U-Net. U-Net is a convolutional neural network that was developed for biomedical image segmentation at the Computer Science Department of the University of Freiburg. The network is based on the fully convolutional network and its architecture was modified and extended to work with fewer training images and to yield more precise segmentations. For example, segmentation of a 512×512 image takes less than a second on a modern GPU. The main idea is to supplement a usual contracting network by successive layers, where pooling operations are replaced by upsampling operators. These layers increase the resolution of the output, and a successive convolutional layer can then learn to assemble a precise output based on this information. One important modification in U-Net is that there are a large number of feature channels in the upsampling part, which allow the network to propagate context information to higher resolution layers. As a consequence, the expansive path is more or less symmetric to the contracting part, and yields a u-shaped architecture. The network only uses the valid part of each convolution without any fully connected layers. To predict the pixels in the border region of the image, the missing context is extrapolated by mirroring the input image. The network consists of a contracting path and an expansive path, which gives it the u-shaped architecture. The contracting path is a typical convolutional network that consists of repeated application of convolutions, each followed by a rectified linear unit (ReLU) and a max pooling operation. During the contraction, the spatial information is reduced while feature information is increased. The expansive pathway combines the feature and spatial information through a sequence of up-convolutions and concatenations with high-resolution features from the contracting path.
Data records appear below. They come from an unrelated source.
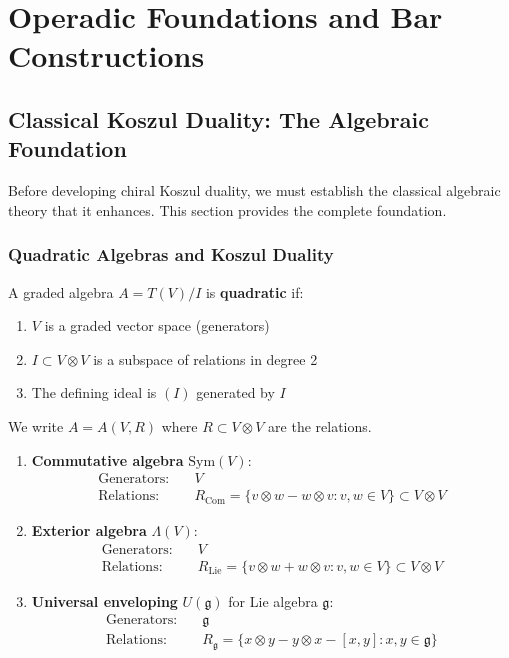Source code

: \chapter{Operadic Foundations and Bar Constructions}

\section{Classical Koszul Duality: The Algebraic Foundation}
\label{sec:classical-koszul-foundation}

Before developing chiral Koszul duality, we must establish the classical algebraic theory that it enhances. This section provides the complete foundation.

\subsection{Quadratic Algebras and Koszul Duality}

\begin{definition}
\label{def:quadratic-algebra}
A graded algebra $A = T(V)/I$ is \textbf{quadratic} if:
\begin{enumerate}
\item $V$ is a graded vector space (generators)
\item $I \subset V \otimes V$ is a subspace of relations in degree 2
\item The defining ideal is $(I)$ generated by $I$
\end{enumerate}
We write $A = A(V, R)$ where $R \subset V \otimes V$ are the relations.
\end{definition}

\begin{example}
\label{ex:classical-quadratic-algebras}
\begin{enumerate}
\item \textbf{Commutative algebra} $\text{Sym}(V)$:
\begin{align}
\text{Generators:} &\quad V \\
\text{Relations:} &\quad R_{\text{Com}} = \{v \otimes w - w \otimes v : v,w \in V\} \subset V \otimes V
\end{align}

\item \textbf{Exterior algebra} $\Lambda(V)$:
\begin{align}
\text{Generators:} &\quad V \\
\text{Relations:} &\quad R_{\text{Lie}} = \{v \otimes w + w \otimes v : v,w \in V\} \subset V \otimes V
\end{align}

\item \textbf{Universal enveloping} $U(\mathfrak{g})$ for Lie algebra $\mathfrak{g}$:
\begin{align}
\text{Generators:} &\quad \mathfrak{g} \\
\text{Relations:} &\quad R_{\mathfrak{g}} = \{x \otimes y - y \otimes x - [x,y] : x,y \in \mathfrak{g}\}
\end{align}
\end{enumerate}
\end{example}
Convolutional networks are powerful visual models that yield hierarchies of features, which when trained end-to-end, pixels-to-pixels, exceed the state-of-the-art in semantic segmentation, using a “fully convolutional” networks that take input of arbitrary size and produce correspondingly-sized output with efficient inference and learning. Such “fully convolutional” networks are described in an article authored by Jonathan Long, Evan Shelhamer, and Trevor Darrell, published Apr. 1 2017 in IEEE Transactions on Pattern Analysis and Machine Intelligence (Volume: 39, Issue: 4) [DOI: 10.1109/TPAMI.2016.2572683], entitled: “Fully Convolutional Networks for Semantic Segmentation”, which is incorporated in its entirety for all purposes as if fully set forth herein. The article describes the space of fully convolutional networks, explains their application to spatially dense prediction tasks, and draws connections to prior models. A skip architecture is defined, that combines semantic information from a deep, coarse layer with appearance information from a shallow, fine layer to produce accurate and detailed segmentations. The article shows that a fully convolutional network (FCN) trained end-to-end, pixels-to-pixels on semantic segmentation exceeds the state-of-the-art without further machinery.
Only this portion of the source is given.